--- Data supplied ---
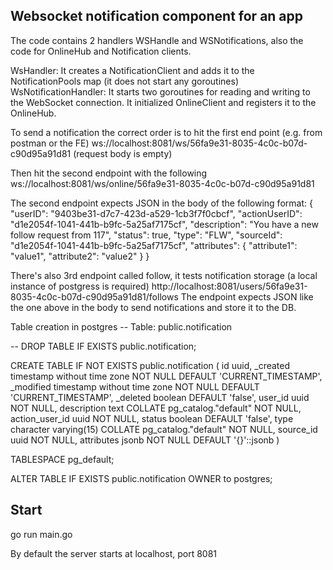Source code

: ## Websocket notification component for an app 
The code contains 2 handlers WSHandle and WSNotifications, also the code for OnlineHub and Notification clients. 

WsHandler:  It creates a NotificationClient and adds it to the NotificationPools map (it does not start any goroutines)
WsNotificationHandler:  It starts two goroutines for reading and writing to the WebSocket connection. It initialized OnlineClient and registers it to the OnlineHub.  

To send a notification the correct order is to hit the first end point (e.g. from postman or the FE)
ws://localhost:8081/ws/56fa9e31-8035-4c0c-b07d-c90d95a91d81 (request body is empty)

Then hit the second endpoint with the following 
ws://localhost:8081/ws/online/56fa9e31-8035-4c0c-b07d-c90d95a91d81

The second endpoint expects JSON in the body of the following format: 
{
  "userID": "9403be31-d7c7-423d-a529-1cb3f7f0cbcf",
  "actionUserID": "d1e2054f-1041-441b-b9fc-5a25af7175cf",
  "description": "You have a new follow request from 117",
  "status": true,
  "type": "FLW",
  "sourceId": "d1e2054f-1041-441b-b9fc-5a25af7175cf",
  "attributes": {
    "attribute1": "value1",
    "attribute2": "value2"
  }
}

There's also 3rd endpoint called follow, it tests notification storage (a local instance of postgress is required) 
http://localhost:8081/users/56fa9e31-8035-4c0c-b07d-c90d95a91d81/follows
The endpoint expects JSON like the one above in the body to send notifications and store it to the DB. 

Table creation in postgres
-- Table: public.notification

-- DROP TABLE IF EXISTS public.notification;

CREATE TABLE IF NOT EXISTS public.notification
(
    id uuid,
    _created timestamp without time zone NOT NULL DEFAULT 'CURRENT_TIMESTAMP',
    _modified timestamp without time zone NOT NULL DEFAULT 'CURRENT_TIMESTAMP',
    _deleted boolean DEFAULT 'false',
    user_id uuid NOT NULL,
    description text COLLATE pg_catalog."default" NOT NULL,
    action_user_id uuid NOT NULL,
    status boolean DEFAULT 'false',
    type character varying(15) COLLATE pg_catalog."default" NOT NULL,
    source_id uuid NOT NULL,
    attributes jsonb NOT NULL DEFAULT '{}'::jsonb
)

TABLESPACE pg_default;

ALTER TABLE IF EXISTS public.notification
    OWNER to postgres;

## Start
go run main.go

By default the server starts at localhost, port 8081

--- What you are asked to do ---
Find every line in the listing that holds the string "COLLATE", then say how many there are as a bare number.

--- Expected output ---
2